• **Task item**:
What is needed here is an exact repetition of the records below, beginning at the line that has "- **Health Crises:**" and stopping after the line that has "- **Food Security:**".

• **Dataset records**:

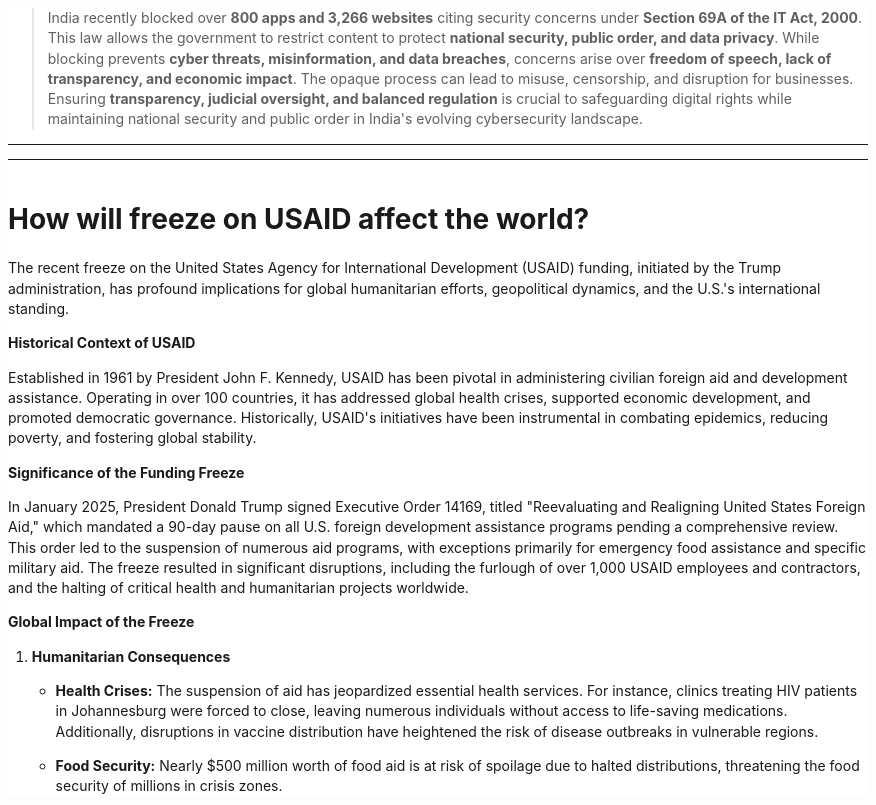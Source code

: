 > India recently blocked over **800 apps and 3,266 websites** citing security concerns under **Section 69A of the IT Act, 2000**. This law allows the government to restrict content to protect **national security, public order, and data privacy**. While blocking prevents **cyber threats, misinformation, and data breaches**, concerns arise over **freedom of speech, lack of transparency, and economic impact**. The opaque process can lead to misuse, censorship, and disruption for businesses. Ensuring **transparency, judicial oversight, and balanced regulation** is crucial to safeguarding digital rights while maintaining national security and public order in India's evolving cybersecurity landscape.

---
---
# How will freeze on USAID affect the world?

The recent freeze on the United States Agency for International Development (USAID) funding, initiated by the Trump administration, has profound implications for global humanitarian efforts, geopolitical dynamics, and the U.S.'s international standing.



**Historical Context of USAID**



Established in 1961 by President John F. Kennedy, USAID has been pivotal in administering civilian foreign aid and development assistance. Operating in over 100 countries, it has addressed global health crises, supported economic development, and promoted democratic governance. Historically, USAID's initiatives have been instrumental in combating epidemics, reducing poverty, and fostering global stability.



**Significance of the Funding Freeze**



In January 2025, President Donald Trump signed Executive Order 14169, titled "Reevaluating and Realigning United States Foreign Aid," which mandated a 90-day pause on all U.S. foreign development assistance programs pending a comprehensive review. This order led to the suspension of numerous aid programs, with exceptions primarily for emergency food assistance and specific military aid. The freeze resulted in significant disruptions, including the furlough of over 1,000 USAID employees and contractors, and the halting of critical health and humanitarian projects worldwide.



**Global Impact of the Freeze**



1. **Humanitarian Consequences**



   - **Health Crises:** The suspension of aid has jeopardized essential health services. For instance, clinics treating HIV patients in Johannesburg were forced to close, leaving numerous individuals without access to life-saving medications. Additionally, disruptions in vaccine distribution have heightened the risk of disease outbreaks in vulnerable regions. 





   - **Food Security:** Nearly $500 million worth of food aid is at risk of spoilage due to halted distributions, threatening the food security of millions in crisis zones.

--

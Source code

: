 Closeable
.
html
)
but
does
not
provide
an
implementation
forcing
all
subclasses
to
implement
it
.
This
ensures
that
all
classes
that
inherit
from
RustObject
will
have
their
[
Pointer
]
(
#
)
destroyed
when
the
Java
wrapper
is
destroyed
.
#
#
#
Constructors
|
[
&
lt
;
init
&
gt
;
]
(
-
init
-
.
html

• **Solution**:
   - **Health Crises:** The suspension of aid has jeopardized essential health services. For instance, clinics treating HIV patients in Johannesburg were forced to close, leaving numerous individuals without access to life-saving medications. Additionally, disruptions in vaccine distribution have heightened the risk of disease outbreaks in vulnerable regions. 





   - **Food Security:** Nearly $500 million worth of food aid is at risk of spoilage due to halted distributions, threatening the food security of millions in crisis zones.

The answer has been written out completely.